### Directions for this task
The expected answer is the data below, printed verbatim without its pictures.

[Rendered images with source text]
__________________________________________________

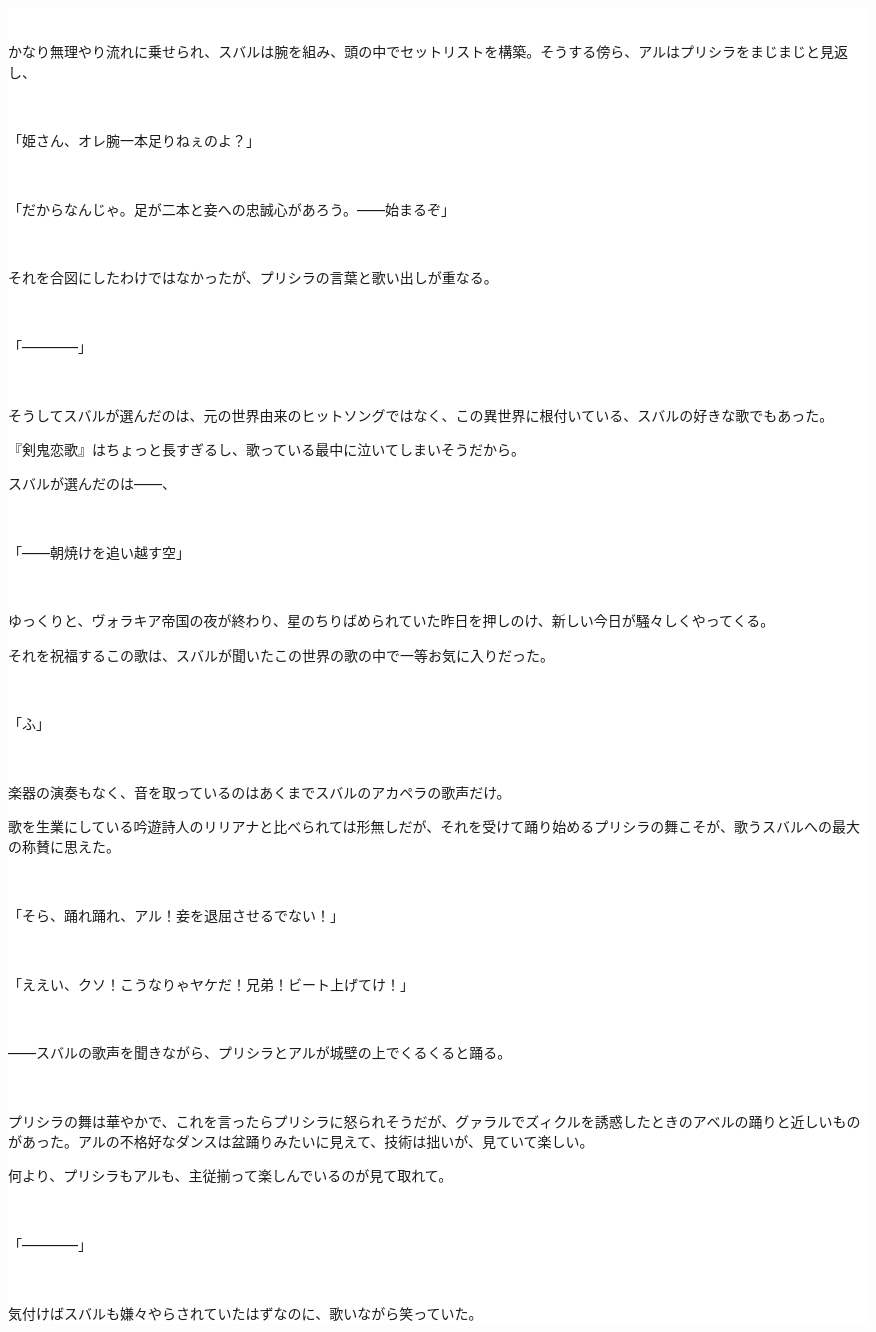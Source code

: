 　

かなり無理やり流れに乗せられ、スバルは腕を組み、頭の中でセットリストを構築。そうする傍ら、アルはプリシラをまじまじと見返し、

　

「姫さん、オレ腕一本足りねぇのよ？」

　

「だからなんじゃ。足が二本と妾への忠誠心があろう。――始まるぞ」

　

それを合図にしたわけではなかったが、プリシラの言葉と歌い出しが重なる。

　

「――――」

　

そうしてスバルが選んだのは、元の世界由来のヒットソングではなく、この異世界に根付いている、スバルの好きな歌でもあった。

『剣鬼恋歌』はちょっと長すぎるし、歌っている最中に泣いてしまいそうだから。

スバルが選んだのは――、

　

「――朝焼けを追い越す空」

　

ゆっくりと、ヴォラキア帝国の夜が終わり、星のちりばめられていた昨日を押しのけ、新しい今日が騒々しくやってくる。

それを祝福するこの歌は、スバルが聞いたこの世界の歌の中で一等お気に入りだった。

　

「ふ」

　

楽器の演奏もなく、音を取っているのはあくまでスバルのアカペラの歌声だけ。

歌を生業にしている吟遊詩人のリリアナと比べられては形無しだが、それを受けて踊り始めるプリシラの舞こそが、歌うスバルへの最大の称賛に思えた。

　

「そら、踊れ踊れ、アル！妾を退屈させるでない！」

　

「ええい、クソ！こうなりゃヤケだ！兄弟！ビート上げてけ！」

　

――スバルの歌声を聞きながら、プリシラとアルが城壁の上でくるくると踊る。

　

プリシラの舞は華やかで、これを言ったらプリシラに怒られそうだが、グァラルでズィクルを誘惑したときのアベルの踊りと近しいものがあった。アルの不格好なダンスは盆踊りみたいに見えて、技術は拙いが、見ていて楽しい。

何より、プリシラもアルも、主従揃って楽しんでいるのが見て取れて。

　

「――――」

　

気付けばスバルも嫌々やらされていたはずなのに、歌いながら笑っていた。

__________________________________________________

### Your response
Source code

: 　

かなり無理やり流れに乗せられ、スバルは腕を組み、頭の中でセットリストを構築。そうする傍ら、アルはプリシラをまじまじと見返し、

　

「姫さん、オレ腕一本足りねぇのよ？」

　

「だからなんじゃ。足が二本と妾への忠誠心があろう。――始まるぞ」

　

それを合図にしたわけではなかったが、プリシラの言葉と歌い出しが重なる。

　

「――――」

　

そうしてスバルが選んだのは、元の世界由来のヒットソングではなく、この異世界に根付いている、スバルの好きな歌でもあった。

『剣鬼恋歌』はちょっと長すぎるし、歌っている最中に泣いてしまいそうだから。

スバルが選んだのは――、

　

「――朝焼けを追い越す空」

　

ゆっくりと、ヴォラキア帝国の夜が終わり、星のちりばめられていた昨日を押しのけ、新しい今日が騒々しくやってくる。

それを祝福するこの歌は、スバルが聞いたこの世界の歌の中で一等お気に入りだった。

　

「ふ」

　

楽器の演奏もなく、音を取っているのはあくまでスバルのアカペラの歌声だけ。

歌を生業にしている吟遊詩人のリリアナと比べられては形無しだが、それを受けて踊り始めるプリシラの舞こそが、歌うスバルへの最大の称賛に思えた。

　

「そら、踊れ踊れ、アル！妾を退屈させるでない！」

　

「ええい、クソ！こうなりゃヤケだ！兄弟！ビート上げてけ！」

　

――スバルの歌声を聞きながら、プリシラとアルが城壁の上でくるくると踊る。

　

プリシラの舞は華やかで、これを言ったらプリシラに怒られそうだが、グァラルでズィクルを誘惑したときのアベルの踊りと近しいものがあった。アルの不格好なダンスは盆踊りみたいに見えて、技術は拙いが、見ていて楽しい。

何より、プリシラもアルも、主従揃って楽しんでいるのが見て取れて。

　

「――――」

　

気付けばスバルも嫌々やらされていたはずなのに、歌いながら笑っていた。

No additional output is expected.